[Available data — start]

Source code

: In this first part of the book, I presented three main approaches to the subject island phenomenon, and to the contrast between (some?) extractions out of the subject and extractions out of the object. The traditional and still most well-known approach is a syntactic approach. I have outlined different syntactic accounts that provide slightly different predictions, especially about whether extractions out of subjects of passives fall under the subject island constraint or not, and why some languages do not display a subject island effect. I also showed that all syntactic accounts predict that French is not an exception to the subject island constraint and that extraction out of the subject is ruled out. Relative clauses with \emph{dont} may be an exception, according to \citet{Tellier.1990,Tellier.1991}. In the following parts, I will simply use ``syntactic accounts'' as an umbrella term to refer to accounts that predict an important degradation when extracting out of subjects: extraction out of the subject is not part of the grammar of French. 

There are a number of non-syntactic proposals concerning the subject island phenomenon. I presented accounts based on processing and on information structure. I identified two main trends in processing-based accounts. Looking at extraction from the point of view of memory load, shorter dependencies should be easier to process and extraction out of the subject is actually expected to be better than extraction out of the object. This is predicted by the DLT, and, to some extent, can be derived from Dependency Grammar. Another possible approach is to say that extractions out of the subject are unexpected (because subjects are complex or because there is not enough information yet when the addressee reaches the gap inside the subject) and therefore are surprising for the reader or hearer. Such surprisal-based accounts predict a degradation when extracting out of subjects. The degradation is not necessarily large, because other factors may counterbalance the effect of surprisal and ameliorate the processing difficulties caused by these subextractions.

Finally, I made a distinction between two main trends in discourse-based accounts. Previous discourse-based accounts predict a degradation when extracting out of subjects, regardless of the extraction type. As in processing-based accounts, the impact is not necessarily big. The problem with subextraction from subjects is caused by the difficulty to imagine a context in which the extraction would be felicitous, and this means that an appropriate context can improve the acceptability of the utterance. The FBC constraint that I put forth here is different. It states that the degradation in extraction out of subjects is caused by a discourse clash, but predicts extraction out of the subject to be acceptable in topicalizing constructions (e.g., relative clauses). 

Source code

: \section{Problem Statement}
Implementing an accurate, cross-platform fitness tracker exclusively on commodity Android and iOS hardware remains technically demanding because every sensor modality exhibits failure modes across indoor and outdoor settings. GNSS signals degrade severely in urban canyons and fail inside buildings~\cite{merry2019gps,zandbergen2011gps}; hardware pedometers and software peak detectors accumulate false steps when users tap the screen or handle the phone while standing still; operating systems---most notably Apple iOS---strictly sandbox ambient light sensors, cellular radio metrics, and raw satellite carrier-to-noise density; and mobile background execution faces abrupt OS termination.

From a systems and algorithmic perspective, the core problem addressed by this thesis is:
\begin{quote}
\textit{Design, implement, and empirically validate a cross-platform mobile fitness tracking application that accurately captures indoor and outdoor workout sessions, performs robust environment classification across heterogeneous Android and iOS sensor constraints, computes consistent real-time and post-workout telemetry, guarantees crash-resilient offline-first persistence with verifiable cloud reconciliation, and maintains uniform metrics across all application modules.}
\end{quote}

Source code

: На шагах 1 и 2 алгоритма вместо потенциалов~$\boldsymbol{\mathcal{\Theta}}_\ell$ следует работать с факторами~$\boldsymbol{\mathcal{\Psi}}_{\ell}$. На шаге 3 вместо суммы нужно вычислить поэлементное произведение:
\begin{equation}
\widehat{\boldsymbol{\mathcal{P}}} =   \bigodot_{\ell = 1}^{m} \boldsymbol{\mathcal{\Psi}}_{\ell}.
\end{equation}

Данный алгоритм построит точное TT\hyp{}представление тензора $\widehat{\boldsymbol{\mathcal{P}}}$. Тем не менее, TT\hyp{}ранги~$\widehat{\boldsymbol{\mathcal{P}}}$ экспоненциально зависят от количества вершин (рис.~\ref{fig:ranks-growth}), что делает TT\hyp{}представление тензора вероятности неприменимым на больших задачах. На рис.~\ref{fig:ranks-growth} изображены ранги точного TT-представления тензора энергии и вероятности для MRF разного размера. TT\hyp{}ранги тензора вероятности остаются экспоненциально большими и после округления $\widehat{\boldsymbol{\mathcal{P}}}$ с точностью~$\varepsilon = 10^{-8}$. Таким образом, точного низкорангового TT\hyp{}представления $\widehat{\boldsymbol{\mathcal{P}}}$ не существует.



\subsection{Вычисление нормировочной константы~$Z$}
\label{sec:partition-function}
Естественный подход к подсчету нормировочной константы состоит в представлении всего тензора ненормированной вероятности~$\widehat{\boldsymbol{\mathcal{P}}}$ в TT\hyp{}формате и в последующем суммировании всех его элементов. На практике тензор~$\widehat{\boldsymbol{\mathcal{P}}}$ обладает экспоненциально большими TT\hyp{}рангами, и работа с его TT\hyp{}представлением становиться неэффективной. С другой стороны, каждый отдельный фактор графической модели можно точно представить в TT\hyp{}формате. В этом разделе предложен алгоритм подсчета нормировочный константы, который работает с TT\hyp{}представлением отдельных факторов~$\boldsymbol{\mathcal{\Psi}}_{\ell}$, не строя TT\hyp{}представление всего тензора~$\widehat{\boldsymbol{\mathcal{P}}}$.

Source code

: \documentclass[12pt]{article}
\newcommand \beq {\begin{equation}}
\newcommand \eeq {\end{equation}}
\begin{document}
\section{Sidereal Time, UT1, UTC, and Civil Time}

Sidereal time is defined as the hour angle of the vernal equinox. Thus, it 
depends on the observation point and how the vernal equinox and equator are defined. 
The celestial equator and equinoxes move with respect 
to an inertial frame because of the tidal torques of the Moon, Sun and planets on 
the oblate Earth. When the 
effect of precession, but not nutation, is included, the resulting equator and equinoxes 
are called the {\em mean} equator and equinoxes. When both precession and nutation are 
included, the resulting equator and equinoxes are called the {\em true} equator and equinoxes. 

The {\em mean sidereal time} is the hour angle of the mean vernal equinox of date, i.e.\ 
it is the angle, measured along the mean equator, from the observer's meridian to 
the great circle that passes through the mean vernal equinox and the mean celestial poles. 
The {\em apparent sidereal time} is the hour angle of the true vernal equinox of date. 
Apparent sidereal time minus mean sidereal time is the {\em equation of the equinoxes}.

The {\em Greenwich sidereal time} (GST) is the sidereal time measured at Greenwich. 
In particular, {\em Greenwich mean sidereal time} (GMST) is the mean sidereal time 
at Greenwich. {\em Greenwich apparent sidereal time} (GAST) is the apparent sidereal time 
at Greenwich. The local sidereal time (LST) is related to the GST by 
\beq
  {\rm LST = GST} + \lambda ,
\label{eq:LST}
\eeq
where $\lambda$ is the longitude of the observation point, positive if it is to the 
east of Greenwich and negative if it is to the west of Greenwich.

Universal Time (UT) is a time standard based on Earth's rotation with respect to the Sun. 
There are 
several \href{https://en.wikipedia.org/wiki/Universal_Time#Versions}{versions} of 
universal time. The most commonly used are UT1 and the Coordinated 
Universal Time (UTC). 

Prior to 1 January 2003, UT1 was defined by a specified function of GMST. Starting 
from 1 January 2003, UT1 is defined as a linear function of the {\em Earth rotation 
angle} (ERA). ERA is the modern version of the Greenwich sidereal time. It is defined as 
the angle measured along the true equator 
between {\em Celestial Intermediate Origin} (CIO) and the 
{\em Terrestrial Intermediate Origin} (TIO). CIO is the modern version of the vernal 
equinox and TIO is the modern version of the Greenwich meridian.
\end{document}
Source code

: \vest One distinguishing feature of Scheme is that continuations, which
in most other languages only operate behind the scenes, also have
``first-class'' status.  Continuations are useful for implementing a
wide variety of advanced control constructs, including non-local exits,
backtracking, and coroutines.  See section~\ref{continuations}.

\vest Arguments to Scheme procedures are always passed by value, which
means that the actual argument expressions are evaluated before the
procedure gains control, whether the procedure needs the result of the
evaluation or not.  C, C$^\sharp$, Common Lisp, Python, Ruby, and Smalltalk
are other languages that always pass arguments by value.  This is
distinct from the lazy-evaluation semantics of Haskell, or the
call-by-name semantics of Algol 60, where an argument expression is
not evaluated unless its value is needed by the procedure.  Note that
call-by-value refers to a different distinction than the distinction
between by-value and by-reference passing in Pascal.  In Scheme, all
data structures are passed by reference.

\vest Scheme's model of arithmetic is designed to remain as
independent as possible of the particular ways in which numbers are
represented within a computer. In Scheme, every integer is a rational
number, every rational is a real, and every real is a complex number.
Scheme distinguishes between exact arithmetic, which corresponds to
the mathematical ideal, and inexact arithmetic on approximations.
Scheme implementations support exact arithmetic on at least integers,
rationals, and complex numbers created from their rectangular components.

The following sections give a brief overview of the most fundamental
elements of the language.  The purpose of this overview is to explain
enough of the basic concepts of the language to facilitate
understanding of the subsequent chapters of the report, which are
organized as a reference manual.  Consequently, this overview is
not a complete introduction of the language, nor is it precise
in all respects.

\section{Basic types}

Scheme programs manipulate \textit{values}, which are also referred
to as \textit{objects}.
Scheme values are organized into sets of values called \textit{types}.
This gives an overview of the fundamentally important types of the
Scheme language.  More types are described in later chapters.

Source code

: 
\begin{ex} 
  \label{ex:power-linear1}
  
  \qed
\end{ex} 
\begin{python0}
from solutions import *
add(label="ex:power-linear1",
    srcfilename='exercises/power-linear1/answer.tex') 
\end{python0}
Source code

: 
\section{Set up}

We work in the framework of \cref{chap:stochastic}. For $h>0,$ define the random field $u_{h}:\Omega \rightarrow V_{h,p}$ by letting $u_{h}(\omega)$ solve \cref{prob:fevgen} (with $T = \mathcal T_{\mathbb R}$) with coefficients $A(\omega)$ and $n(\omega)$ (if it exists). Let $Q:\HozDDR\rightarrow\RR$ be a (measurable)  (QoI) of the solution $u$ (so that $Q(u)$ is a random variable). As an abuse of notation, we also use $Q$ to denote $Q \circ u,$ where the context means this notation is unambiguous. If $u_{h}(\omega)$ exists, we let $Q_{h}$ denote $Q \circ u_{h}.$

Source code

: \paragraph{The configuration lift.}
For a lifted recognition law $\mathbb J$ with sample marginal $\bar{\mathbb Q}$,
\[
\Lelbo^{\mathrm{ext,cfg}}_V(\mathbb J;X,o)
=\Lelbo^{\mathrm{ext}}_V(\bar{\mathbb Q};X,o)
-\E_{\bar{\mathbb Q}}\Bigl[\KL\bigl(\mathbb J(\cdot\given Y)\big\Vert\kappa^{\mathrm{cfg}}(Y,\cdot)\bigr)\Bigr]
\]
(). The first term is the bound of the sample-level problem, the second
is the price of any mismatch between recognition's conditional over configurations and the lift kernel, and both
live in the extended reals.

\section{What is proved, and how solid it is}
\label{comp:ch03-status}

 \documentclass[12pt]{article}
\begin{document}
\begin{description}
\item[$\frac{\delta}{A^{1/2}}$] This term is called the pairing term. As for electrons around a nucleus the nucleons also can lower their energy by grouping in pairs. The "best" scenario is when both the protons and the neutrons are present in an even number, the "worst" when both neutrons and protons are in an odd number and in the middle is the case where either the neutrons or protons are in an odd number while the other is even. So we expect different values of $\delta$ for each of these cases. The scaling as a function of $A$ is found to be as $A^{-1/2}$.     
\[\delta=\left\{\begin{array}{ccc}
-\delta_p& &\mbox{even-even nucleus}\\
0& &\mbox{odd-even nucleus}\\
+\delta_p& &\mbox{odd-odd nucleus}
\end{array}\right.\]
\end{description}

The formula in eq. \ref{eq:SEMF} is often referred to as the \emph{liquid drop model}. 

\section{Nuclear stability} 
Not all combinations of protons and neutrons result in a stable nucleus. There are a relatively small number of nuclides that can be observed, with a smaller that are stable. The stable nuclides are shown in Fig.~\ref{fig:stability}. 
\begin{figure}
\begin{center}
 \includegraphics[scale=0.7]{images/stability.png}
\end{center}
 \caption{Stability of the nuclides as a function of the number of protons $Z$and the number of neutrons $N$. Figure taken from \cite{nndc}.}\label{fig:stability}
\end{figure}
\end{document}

[Available data — finish]

Instructions for the task. Looking at the entries above, count each line in which the word "evaluated" occurs, then give the total and nothing further.

Result for this exercise. 2